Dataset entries
----------

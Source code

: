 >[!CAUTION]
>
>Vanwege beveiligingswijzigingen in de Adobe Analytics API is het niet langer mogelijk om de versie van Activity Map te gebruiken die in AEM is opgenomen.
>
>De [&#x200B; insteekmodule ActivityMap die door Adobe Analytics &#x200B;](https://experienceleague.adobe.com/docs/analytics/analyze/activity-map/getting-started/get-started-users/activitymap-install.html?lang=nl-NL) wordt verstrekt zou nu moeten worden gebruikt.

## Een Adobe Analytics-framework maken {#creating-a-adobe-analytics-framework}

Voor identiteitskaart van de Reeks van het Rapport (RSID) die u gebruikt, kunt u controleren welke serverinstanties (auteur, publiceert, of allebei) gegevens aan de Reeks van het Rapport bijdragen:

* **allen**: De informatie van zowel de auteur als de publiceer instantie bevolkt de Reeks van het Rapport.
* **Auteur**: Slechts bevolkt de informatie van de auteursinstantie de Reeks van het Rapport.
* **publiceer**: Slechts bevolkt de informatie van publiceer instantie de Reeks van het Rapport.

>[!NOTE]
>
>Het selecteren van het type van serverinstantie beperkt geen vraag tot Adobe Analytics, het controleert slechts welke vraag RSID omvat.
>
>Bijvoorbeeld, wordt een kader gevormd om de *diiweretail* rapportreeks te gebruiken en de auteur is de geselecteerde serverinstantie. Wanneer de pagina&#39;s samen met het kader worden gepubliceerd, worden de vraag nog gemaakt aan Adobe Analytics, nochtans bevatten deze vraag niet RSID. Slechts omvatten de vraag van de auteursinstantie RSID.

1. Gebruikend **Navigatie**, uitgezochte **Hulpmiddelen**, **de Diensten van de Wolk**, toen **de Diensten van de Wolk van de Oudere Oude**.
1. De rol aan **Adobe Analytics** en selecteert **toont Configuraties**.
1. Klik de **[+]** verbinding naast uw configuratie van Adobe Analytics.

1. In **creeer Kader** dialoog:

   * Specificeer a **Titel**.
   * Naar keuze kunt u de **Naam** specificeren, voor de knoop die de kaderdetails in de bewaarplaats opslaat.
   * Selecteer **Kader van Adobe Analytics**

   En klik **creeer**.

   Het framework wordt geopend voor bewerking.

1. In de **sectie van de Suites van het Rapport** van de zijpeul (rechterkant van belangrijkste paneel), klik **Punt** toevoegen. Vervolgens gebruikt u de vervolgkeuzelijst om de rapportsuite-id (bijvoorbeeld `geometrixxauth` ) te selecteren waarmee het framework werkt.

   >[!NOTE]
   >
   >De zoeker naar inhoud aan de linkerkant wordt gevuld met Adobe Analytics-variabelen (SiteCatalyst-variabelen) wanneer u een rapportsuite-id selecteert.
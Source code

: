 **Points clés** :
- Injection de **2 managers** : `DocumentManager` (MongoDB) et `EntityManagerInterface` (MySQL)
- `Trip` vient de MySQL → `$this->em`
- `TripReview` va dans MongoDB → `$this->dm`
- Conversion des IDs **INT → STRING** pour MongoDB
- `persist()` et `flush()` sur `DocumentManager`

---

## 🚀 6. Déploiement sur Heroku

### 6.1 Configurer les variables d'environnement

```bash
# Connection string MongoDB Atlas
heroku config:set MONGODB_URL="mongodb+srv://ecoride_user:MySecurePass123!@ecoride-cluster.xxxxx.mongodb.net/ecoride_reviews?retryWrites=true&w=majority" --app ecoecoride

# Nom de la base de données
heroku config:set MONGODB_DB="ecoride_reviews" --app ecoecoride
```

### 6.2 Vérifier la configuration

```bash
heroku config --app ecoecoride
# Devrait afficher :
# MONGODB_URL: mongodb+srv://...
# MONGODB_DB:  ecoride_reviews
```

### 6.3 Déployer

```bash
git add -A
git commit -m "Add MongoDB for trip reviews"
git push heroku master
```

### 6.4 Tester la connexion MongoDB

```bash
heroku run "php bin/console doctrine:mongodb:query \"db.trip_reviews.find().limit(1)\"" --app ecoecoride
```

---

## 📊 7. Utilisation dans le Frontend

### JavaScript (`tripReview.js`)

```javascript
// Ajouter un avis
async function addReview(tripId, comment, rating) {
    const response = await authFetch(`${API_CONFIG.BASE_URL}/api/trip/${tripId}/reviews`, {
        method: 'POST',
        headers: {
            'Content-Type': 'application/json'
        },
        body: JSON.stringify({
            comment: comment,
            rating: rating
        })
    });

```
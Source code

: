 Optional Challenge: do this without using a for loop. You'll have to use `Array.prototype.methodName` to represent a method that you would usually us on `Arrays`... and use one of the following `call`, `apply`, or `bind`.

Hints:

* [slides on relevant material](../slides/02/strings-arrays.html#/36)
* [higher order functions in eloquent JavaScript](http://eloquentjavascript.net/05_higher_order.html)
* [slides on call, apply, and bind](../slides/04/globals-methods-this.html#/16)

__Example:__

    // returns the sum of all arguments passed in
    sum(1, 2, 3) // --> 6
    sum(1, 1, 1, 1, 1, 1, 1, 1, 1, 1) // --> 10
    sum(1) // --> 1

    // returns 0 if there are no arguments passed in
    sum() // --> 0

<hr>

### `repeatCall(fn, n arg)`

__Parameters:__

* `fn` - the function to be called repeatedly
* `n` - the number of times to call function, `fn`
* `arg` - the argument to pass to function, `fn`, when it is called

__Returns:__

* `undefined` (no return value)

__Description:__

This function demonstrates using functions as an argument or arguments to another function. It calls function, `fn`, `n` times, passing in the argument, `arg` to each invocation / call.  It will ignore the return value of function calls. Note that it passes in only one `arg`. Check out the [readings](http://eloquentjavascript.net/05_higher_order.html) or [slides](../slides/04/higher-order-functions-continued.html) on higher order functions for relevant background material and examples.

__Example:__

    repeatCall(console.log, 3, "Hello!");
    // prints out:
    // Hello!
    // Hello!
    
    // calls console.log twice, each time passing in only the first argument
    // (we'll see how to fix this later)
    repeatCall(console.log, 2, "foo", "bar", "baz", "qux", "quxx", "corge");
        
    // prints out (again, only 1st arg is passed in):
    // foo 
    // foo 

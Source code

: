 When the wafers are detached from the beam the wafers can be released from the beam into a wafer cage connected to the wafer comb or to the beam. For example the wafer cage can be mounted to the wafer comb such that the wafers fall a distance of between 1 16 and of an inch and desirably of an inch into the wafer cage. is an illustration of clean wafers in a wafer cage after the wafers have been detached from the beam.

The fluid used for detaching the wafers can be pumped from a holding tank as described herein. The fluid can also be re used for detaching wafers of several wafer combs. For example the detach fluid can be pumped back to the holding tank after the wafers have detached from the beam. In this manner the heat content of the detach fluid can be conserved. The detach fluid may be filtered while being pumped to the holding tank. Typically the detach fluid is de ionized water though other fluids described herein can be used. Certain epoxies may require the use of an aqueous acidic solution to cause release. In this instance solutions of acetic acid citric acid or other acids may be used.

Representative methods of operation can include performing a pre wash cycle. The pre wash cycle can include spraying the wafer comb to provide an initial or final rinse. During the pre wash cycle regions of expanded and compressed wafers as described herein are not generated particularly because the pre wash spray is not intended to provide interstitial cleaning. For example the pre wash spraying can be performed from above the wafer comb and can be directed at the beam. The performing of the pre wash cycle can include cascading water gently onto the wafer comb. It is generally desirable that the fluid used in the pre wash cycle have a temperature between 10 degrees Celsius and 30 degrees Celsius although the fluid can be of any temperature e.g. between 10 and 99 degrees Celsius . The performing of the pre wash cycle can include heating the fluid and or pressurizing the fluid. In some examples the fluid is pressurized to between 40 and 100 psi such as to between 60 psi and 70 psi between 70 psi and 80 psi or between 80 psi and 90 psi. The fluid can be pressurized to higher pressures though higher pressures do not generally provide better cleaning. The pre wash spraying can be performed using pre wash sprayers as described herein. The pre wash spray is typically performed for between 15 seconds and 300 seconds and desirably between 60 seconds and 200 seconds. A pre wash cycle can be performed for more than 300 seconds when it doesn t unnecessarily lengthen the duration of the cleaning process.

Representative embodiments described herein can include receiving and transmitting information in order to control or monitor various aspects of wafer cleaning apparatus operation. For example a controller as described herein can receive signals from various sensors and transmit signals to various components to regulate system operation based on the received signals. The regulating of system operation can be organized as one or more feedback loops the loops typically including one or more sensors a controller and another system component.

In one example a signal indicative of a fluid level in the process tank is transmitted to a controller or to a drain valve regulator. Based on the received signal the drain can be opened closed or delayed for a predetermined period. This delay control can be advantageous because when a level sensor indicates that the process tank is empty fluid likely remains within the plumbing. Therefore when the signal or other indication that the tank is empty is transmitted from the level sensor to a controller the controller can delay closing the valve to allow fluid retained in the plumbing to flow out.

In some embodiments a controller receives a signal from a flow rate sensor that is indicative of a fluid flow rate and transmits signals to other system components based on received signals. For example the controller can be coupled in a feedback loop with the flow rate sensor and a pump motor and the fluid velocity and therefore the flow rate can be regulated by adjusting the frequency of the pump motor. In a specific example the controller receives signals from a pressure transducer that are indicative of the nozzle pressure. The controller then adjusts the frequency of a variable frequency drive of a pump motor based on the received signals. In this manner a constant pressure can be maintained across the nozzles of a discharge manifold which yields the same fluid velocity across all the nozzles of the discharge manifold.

----------

**Your goal**
Look above and return each line of the records exactly, from the very first through the line with "Voor identiteitskaart van", both included.

**Task solution**
Source code

: >[!CAUTION]
>
>Vanwege beveiligingswijzigingen in de Adobe Analytics API is het niet langer mogelijk om de versie van Activity Map te gebruiken die in AEM is opgenomen.
>
>De [&#x200B; insteekmodule ActivityMap die door Adobe Analytics &#x200B;](https://experienceleague.adobe.com/docs/analytics/analyze/activity-map/getting-started/get-started-users/activitymap-install.html?lang=nl-NL) wordt verstrekt zou nu moeten worden gebruikt.

## Een Adobe Analytics-framework maken {#creating-a-adobe-analytics-framework}

Voor identiteitskaart van de Reeks van het Rapport (RSID) die u gebruikt, kunt u controleren welke serverinstanties (auteur, publiceert, of allebei) gegevens aan de Reeks van het Rapport bijdragen:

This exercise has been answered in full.